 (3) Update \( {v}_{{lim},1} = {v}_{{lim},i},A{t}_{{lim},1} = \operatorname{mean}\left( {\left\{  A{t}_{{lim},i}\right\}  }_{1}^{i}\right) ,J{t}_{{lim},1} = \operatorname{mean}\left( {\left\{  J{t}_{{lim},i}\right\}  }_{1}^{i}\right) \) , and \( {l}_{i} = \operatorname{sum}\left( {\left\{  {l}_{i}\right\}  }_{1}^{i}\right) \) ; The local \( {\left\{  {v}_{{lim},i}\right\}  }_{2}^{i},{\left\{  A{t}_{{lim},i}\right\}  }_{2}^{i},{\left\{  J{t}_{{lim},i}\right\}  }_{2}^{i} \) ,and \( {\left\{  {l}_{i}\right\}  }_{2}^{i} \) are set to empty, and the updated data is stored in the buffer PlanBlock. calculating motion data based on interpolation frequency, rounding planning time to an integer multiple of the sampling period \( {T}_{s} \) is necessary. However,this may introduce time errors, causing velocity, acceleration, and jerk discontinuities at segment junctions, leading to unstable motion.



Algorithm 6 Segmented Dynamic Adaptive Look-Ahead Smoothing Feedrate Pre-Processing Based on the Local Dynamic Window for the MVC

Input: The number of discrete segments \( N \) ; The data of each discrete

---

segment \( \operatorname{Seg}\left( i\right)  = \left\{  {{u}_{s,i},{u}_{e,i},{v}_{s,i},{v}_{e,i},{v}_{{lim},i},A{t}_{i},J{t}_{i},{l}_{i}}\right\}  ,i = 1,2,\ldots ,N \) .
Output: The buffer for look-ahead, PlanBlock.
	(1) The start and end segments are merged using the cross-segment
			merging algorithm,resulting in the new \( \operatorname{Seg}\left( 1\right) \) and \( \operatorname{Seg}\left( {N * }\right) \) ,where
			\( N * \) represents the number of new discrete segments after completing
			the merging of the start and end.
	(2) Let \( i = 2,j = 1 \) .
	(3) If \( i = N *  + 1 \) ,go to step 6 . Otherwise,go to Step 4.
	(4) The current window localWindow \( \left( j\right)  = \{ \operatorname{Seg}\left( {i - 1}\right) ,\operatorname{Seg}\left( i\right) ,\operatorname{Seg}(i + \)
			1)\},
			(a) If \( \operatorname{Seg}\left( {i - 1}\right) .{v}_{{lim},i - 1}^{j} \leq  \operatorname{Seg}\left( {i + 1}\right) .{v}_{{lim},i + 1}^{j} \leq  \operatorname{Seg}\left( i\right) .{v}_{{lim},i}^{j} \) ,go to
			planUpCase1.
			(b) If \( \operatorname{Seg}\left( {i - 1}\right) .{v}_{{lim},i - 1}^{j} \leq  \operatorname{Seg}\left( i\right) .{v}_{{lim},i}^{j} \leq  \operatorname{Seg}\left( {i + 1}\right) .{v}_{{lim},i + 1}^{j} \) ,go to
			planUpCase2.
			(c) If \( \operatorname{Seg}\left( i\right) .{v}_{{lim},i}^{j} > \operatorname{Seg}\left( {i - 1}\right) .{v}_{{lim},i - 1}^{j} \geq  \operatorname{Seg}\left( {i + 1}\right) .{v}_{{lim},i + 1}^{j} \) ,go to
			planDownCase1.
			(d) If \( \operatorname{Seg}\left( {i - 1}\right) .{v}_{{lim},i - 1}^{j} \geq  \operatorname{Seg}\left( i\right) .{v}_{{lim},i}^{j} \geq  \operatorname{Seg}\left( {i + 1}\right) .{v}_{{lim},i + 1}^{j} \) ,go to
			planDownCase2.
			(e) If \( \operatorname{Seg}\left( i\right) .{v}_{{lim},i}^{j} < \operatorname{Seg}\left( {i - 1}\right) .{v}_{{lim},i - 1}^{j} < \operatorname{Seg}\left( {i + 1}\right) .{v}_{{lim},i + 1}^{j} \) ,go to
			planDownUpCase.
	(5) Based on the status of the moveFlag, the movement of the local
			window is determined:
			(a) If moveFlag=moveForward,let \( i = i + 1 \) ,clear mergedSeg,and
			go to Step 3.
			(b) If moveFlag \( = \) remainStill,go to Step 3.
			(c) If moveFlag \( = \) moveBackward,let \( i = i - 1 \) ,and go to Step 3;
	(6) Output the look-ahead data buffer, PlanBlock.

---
---
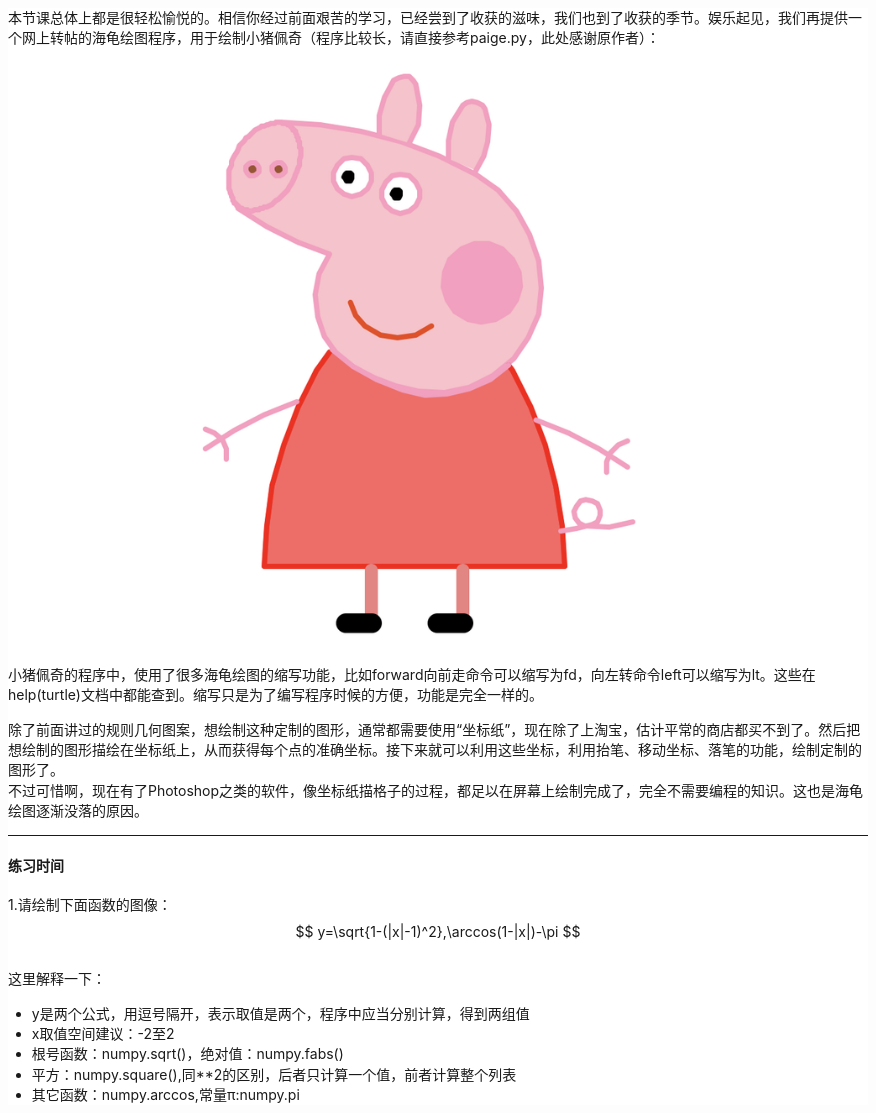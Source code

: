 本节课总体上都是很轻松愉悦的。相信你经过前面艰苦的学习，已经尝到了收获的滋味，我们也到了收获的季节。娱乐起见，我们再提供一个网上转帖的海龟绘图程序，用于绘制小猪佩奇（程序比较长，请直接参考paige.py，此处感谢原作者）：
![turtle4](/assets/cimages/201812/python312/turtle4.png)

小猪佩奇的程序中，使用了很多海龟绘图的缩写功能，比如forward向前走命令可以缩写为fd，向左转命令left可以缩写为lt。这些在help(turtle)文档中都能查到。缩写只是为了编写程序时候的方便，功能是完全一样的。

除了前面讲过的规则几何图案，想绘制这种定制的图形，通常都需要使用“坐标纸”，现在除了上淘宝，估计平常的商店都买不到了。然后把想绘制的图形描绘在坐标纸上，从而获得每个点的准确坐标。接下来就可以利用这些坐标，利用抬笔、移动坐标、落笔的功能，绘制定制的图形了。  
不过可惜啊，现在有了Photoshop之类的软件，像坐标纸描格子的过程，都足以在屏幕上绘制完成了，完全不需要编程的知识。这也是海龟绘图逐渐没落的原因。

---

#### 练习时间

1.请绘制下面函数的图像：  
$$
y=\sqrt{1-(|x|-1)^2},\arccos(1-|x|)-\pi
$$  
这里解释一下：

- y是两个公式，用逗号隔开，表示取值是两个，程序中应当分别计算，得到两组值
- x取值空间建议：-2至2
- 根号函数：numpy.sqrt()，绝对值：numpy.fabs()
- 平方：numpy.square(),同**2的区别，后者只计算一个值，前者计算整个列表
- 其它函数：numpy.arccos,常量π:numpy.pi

■ WORK ITEM
Please return every line of the material above that includes "arccos".

■ WORKED SOLUTION
y=\sqrt{1-(|x|-1)^2},\arccos(1-|x|)-\pi
- 其它函数：numpy.arccos,常量π:numpy.pi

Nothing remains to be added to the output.